Observação confirma fenômeno previsto por cientistas
A pulverização catódica ocorre quando partículas carregadas do vento solar atingem a atmosfera de um planeta e expulsam parte de seus átomos para o espaço. O mecanismo já era conhecido pelos pesquisadores, mas ainda faltavam observações capazes de mostrar sua atuação de forma direta.
Foi esse registro que a equipe da missão Maven conseguiu obter. Os instrumentos da sonda detectaram concentrações elevadas de argônio em regiões da alta atmosfera onde ocorre o impacto das partículas solares, permitindo mapear o fenômeno com um nível de detalhe inédito.
A análise mostrou que, durante tempestades solares, a perda de átomos pode ser até 4 vezes maior do que apontavam estimativas anteriores. Para os pesquisadores, isso indica que a erosão da atmosfera marciana foi mais intensa do que se acreditava.
Os resultados divulgados pela NASA ajudam a preencher uma lacuna importante na reconstrução da história climática do planeta.
Atmosfera mais fina mudou completamente o ambiente marciano
Hoje, Marte possui uma atmosfera cerca de 100 vezes menos densa que a da Terra. Sem uma camada capaz de manter pressão suficiente e proteger o planeta do vento solar, a água líquida deixou de permanecer estável na superfície.
Parte desse antigo volume de água acabou congelada nas calotas polares. Outra ficou armazenada em minerais presentes nas rochas, enquanto uma parcela escapou para o espaço ao longo de bilhões de anos à medida que a atmosfera era gradualmente desgastada.

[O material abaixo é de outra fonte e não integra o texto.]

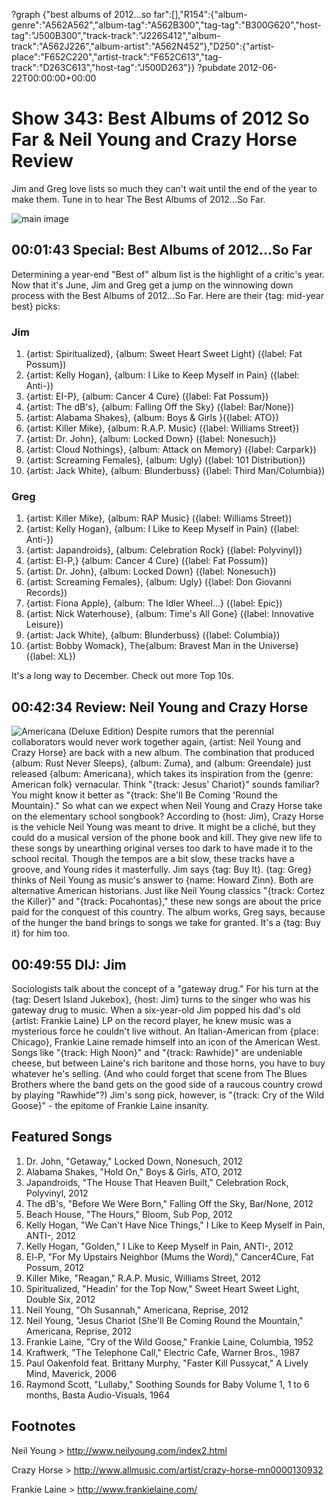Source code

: ?graph {"best albums of 2012...so far":[],"R154":{"album-genre":"A562A562","album-tag":"A562B300","tag-tag":"B300G620","host-tag":"J500B300","track-track":"J226S412","album-track":"A562J226","album-artist":"A562N452"},"D250":{"artist-place":"F652C220","artist-track":"F652C613","tag-track":"D263C613","host-tag":"J500D263"}}
?pubdate 2012-06-22T00:00:00+00:00

# Show 343: Best Albums of 2012 So Far & Neil Young and Crazy Horse Review
Jim and Greg love lists so much they can't wait until the end of the year to make them. Tune in to hear The Best Albums of 2012...So Far.

![main image](http://static.soundopinions.org/images/2012/bestof2012_sofar.jpg)

## 00:01:43 Special: Best Albums of 2012...So Far
Determining a year-end "Best of" album list is the highlight of a critic's year. Now that it's June, Jim and Greg get a jump on the winnowing down process with the Best Albums of 2012...So Far. Here are their {tag: mid-year best} picks:

### Jim
1. {artist: Spiritualized}, {album: Sweet Heart Sweet Light} ({label: Fat Possum})
2. {artist: Kelly Hogan}, {album: I Like to Keep Myself in Pain} ({label: Anti-})
3. {artist: EI-P}, {album: Cancer 4 Cure} ({label: Fat Possum})
4. {artist: The dB's}, {album: Falling Off the Sky} ({label: Bar/None})
5. {artist: Alabama Shakes}, {album: Boys & Girls }({label: ATO})
6. {artist: Killer Mike}, {album: R.A.P. Music} ({label: Williams Street})
7. {artist: Dr. John}, {album: Locked Down} ({label: Nonesuch})
8. {artist: Cloud Nothings}, {album: Attack on Memory} ({label: Carpark})
9. {artist: Screaming Females}, {album: Ugly} ({label: 101 Distribution})
10. {artist: Jack White}, {album: Blunderbuss} ({label: Third Man/Columbia})

### Greg
1. {artist: Killer Mike}, {album: RAP Music} ({label: Williams Street})
2. {artist: Kelly Hogan}, {album: I Like to Keep Myself in Pain} ({label: Anti-})
3. {artist: Japandroids}, {album: Celebration Rock} ({label: Polyvinyl})
4. {artist: El-P,} {album: Cancer 4 Cure} ({label: Fat Possum})
5. {artist: Dr. John}, {album: Locked Down} ({label: Nonesuch})
6. {artist: Screaming Females}, {album: Ugly} ({label: Don Giovanni Records})
7. {artist: Fiona Apple}, {album: The Idler Wheel...} ({label: Epic})
8. {artist: Nick Waterhouse}, {album: Time's All Gone} ({label: Innovative Leisure})
9. {artist: Jack White}, {album: Blunderbuss} ({label: Columbia})
10. {artist: Bobby Womack}, The{album:  Bravest Man in the Universe} ({label: XL})

It's a long way to December. Check out more Top 10s.

## 00:42:34 Review: Neil Young and Crazy Horse
![Americana (Deluxe Edition)](http://cdn3.pitchfork.com/albums/17850/homepage_large.8b1a6091.jpg "167559/530642631")
Despite rumors that the perennial collaborators would never work together again, {artist: Neil Young and Crazy Horse} are back with a new album. The combination that produced {album: Rust Never Sleeps}, {album: Zuma}, and {album: Greendale} just released {album: Americana}, which takes its inspiration from the {genre: American folk} vernacular. Think "{track: Jesus' Chariot}" sounds familiar? You might know it better as "{track: She'll Be Coming 'Round the Mountain}." So what can we expect when Neil Young and Crazy Horse take on the elementary school songbook? According to {host: Jim}, Crazy Horse is the vehicle Neil Young was meant to drive. It might be a cliché, but they could do a musical version of the phone book and kill. They give new life to these songs by unearthing original verses too dark to have made it to the school recital. Though the tempos are a bit slow, these tracks have a groove, and Young rides it masterfully. Jim says {tag: Buy It}. {tag: Greg} thinks of Neil Young as music's answer to {name: Howard Zinn}. Both are alternative American historians. Just like Neil Young classics "{track: Cortez the Killer}" and "{track: Pocahontas}," these new songs are about the price paid for the conquest of this country. The album works, Greg says, because of the hunger the band brings to songs we take for granted. It's a {tag: Buy it} for him too.

## 00:49:55 DIJ: Jim
Sociologists talk about the concept of a "gateway drug." For his turn at the {tag: Desert Island Jukebox}, {host: Jim} turns to the singer who was his gateway drug to music. When a six-year-old Jim popped his dad's old {artist: Frankie Laine} LP on the record player, he knew music was a mysterious force he couldn't live without. An Italian-American from {place: Chicago}, Frankie Laine remade himself into an icon of the American West. Songs like "{track: High Noon}" and "{track: Rawhide}" are undeniable cheese, but between Laine's rich baritone and those horns, you have to buy whatever he's selling. (And who could forget that scene from The Blues Brothers where the band gets on the good side of a raucous country crowd by playing "Rawhide"?) Jim's song pick, however, is "{track: Cry of the Wild Goose}" - the epitome of Frankie Laine insanity.


## Featured Songs
1. Dr. John, "Getaway," Locked Down, Nonesuch, 2012
2. Alabama Shakes, "Hold On," Boys & Girls, ATO, 2012
3. Japandroids, "The House That Heaven Built," Celebration Rock, Polyvinyl, 2012
4. The dB's, "Before We Were Born," Falling Off the Sky, Bar/None, 2012
5. Beach House, "The Hours," Bloom, Sub Pop, 2012
6. Kelly Hogan, "We Can't Have Nice Things," I Like to Keep Myself in Pain, ANTI-, 2012
7. Kelly Hogan, "Golden," I Like to Keep Myself in Pain, ANTI-, 2012
8. El-P, "For My Upstairs Neighbor (Mums the Word)," Cancer4Cure, Fat Possum, 2012
9. Killer Mike, "Reagan," R.A.P. Music, Williams Street, 2012
10. Spiritualized, "Headin' for the Top Now," Sweet Heart Sweet Light, Double Six, 2012
11. Neil Young, "Oh Susannah," Americana, Reprise, 2012
12. Neil Young, "Jesus Chariot (She'll Be Coming Round the Mountain," Americana, Reprise, 2012
13. Frankie Laine, "Cry of the Wild Goose," Frankie Laine, Columbia, 1952
14. Kraftwerk, "The Telephone Call," Electric Cafe, Warner Bros., 1987
15. Paul Oakenfold feat. Brittany Murphy, "Faster Kill Pussycat," A Lively Mind, Maverick, 2006
16. Raymond Scott, "Lullaby," Soothing Sounds for Baby Volume 1, 1 to 6 months, Basta Audio-Visuals, 1964

## Footnotes

Neil Young > http://www.neilyoung.com/index2.html

Crazy Horse > http://www.allmusic.com/artist/crazy-horse-mn0000130932

Frankie Laine > http://www.frankielaine.com/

A nova pesquisa não atribui toda essa transformação a um único mecanismo, mas mostra que a pulverização catódica teve uma participação mais significativa do que os modelos anteriores indicavam. Essa informação deve contribuir para estudos sobre a evolução do planeta e ajudar no planejamento de futuras missões voltadas à busca por sinais de vida antiga em Marte.
A missão Maven continua em operação e segue monitorando a interação entre a atmosfera marciana e o vento solar.
As informações enviadas pela sonda são consideradas fundamentais para compreender como Marte perdeu as condições que, em um passado distante, permitiram a presença de água líquida em sua superfície.
![A pista que pode explicar como Marte perdeu condições para manter água líquida estava presa nas rochas [Alt Padrão]](https://i0.wp.com/nordeste7.com.br/wp-content/uploads/2026/07/pexels-zelch-12491595-scaled.jpg?resize=420%2C280&ssl=1)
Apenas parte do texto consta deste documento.